The Farm Downtown in Beverly is a stripped-down, less rustic version of The Farm Bar and Grille, headquartered in Essex MA. There's no sprawling backyard, outdoor dining or cozy bar area here. Instead, a bare bones room consisting of a few tables, an ordering counter and an attractive farm mural get the job done simply and comfortably. A sprinting pig carving adds a little class to the base of the counter; a silhouette of the same appears on every table. There's no table service, but orders paid for at the counter are cheerfully brought to the table when ready.
The Farm Downtown's menu is a similarly stripped-down version of what's at the parent restaurant. The barbecue is limited to babyback ribs and a pulled pork sandwich, both offered a la carte (as is everything on the menu). There's also a hot roast beef sandwich, a haddock sandwich, hand-packed Angus burgers (smaller than at the flagship but more configurable), a few different wraps featuring mostly chicken and vegetables, fish tacos, fish and chips, fried wings, nachos, mozzarella sticks, quesadillas, chili, soups, salads and fries (plain or loaded with chili, cheese, guac, jalapenos or sauces). Sandwiches are offered in junior and super sizes.

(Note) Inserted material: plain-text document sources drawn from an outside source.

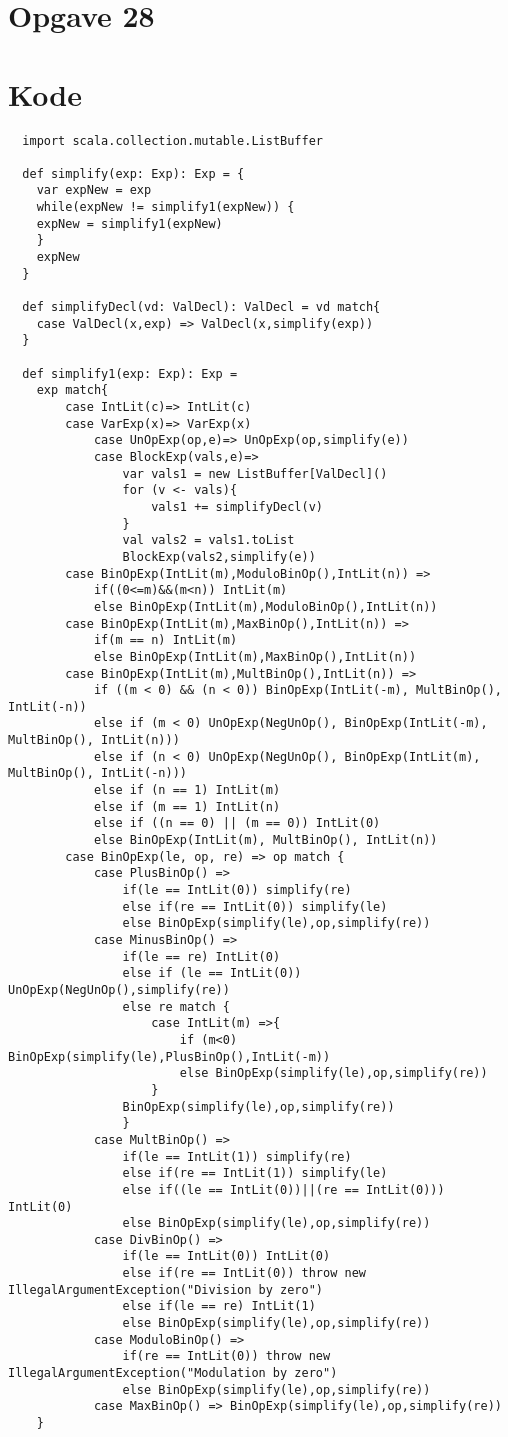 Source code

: \documentclass[a1paper, 10pt]{article}
\theoremstyle{remark}
\begin{document}
\section*{Opgave 28}
\section*{Kode}
\begin{lstlisting}
  import scala.collection.mutable.ListBuffer
  
  def simplify(exp: Exp): Exp = {
  	var expNew = exp
	while(expNew != simplify1(expNew)) {
  	expNew = simplify1(expNew)
  	}
  	expNew
  }
  
  def simplifyDecl(vd: ValDecl): ValDecl = vd match{
  	case ValDecl(x,exp) => ValDecl(x,simplify(exp))
  }
  
  def simplify1(exp: Exp): Exp =
  	exp match{
  		case IntLit(c)=> IntLit(c)
  		case VarExp(x)=> VarExp(x)
			case UnOpExp(op,e)=> UnOpExp(op,simplify(e))
			case BlockExp(vals,e)=>
				var vals1 = new ListBuffer[ValDecl]()
  				for (v <- vals){
  					vals1 += simplifyDecl(v)
  				}
  				val vals2 = vals1.toList
  				BlockExp(vals2,simplify(e))
	  	case BinOpExp(IntLit(m),ModuloBinOp(),IntLit(n)) =>
	  		if((0<=m)&&(m<n)) IntLit(m)
	  		else BinOpExp(IntLit(m),ModuloBinOp(),IntLit(n))
	  	case BinOpExp(IntLit(m),MaxBinOp(),IntLit(n)) =>
	  		if(m == n) IntLit(m)
	  		else BinOpExp(IntLit(m),MaxBinOp(),IntLit(n))
	  	case BinOpExp(IntLit(m),MultBinOp(),IntLit(n)) =>
	  		if ((m < 0) && (n < 0)) BinOpExp(IntLit(-m), MultBinOp(), IntLit(-n))
	  		else if (m < 0) UnOpExp(NegUnOp(), BinOpExp(IntLit(-m), MultBinOp(), IntLit(n)))
	  		else if (n < 0) UnOpExp(NegUnOp(), BinOpExp(IntLit(m), MultBinOp(), IntLit(-n)))
	  		else if (n == 1) IntLit(m)
	  		else if (m == 1) IntLit(n)
	  		else if ((n == 0) || (m == 0)) IntLit(0)
	  		else BinOpExp(IntLit(m), MultBinOp(), IntLit(n))
	  	case BinOpExp(le, op, re) => op match {
	  		case PlusBinOp() =>
	  			if(le == IntLit(0)) simplify(re)
				else if(re == IntLit(0)) simplify(le)
	  			else BinOpExp(simplify(le),op,simplify(re))
	  		case MinusBinOp() =>
	  			if(le == re) IntLit(0)
				else if (le == IntLit(0)) UnOpExp(NegUnOp(),simplify(re))
  				else re match {
	  				case IntLit(m) =>{
	  					if (m<0) BinOpExp(simplify(le),PlusBinOp(),IntLit(-m))
	  					else BinOpExp(simplify(le),op,simplify(re))
					}
	  			BinOpExp(simplify(le),op,simplify(re))
	  			}
			case MultBinOp() =>
	  			if(le == IntLit(1)) simplify(re)
  				else if(re == IntLit(1)) simplify(le)
  				else if((le == IntLit(0))||(re == IntLit(0))) IntLit(0)
				else BinOpExp(simplify(le),op,simplify(re))
	  		case DivBinOp() =>
  				if(le == IntLit(0)) IntLit(0)
  				else if(re == IntLit(0)) throw new IllegalArgumentException("Division by zero")
				else if(le == re) IntLit(1)
	  			else BinOpExp(simplify(le),op,simplify(re))
  			case ModuloBinOp() =>
  				if(re == IntLit(0)) throw new IllegalArgumentException("Modulation by zero")
  				else BinOpExp(simplify(le),op,simplify(re))
			case MaxBinOp() => BinOpExp(simplify(le),op,simplify(re))
  	}	
\end{lstlisting}
\end{document}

My young bride and I hit The Farm Downtown on a Saturday night. During our stay we were the only ones there.
We didn't order appetizers as such, instead sharing two sandwiches, ribs and fries in a single course.
Burger: Knowing I was going to be splitting it, I went with the super size ($6.25), which turned out to be two patties on a standard bun. The dual patties, uninspired beef composition, soft bun and overall simplicity reminded me of Five Guys Burgers and Fries. This burger was marginally juicy and marginally satisfying with the fresh bun, but needed a little ketchup for flavor. With toppings available at 25 cents each (even bacon), I can see this being a go-to item down the road. It's a burger that's a step up from the fast food chains but not quite a splurge or a gourmet reach.
Pulled pork sandwich: Mounds of heavily sauced meat spilled out of the pulled pork sandwich ($6.25 for super) when cut. Normally I'm cautious when approaching such oversauced meat, but I had relatively good memories of the pork at the Farm, so I went in with gusto. Chalky. That's the word I kept coming back to, even when I tried to clear the memory banks and take another bite with a fresh start. Texture was much closer to overtender than ideal, but not horrific. Despite being heavily sauced, the underlying meat had a dryness to it that may have been the cause. Maybe I caught them on a bad night, but this off tasting pork didn't seem fresh and didn't have any smoky flavor, though the meat did have bark and seemed smoked. Standard procedure for pulled pork that needs some help is to put more sauce on it, but that card was already played. I took a few bites and moved on. Did I say it was chalky?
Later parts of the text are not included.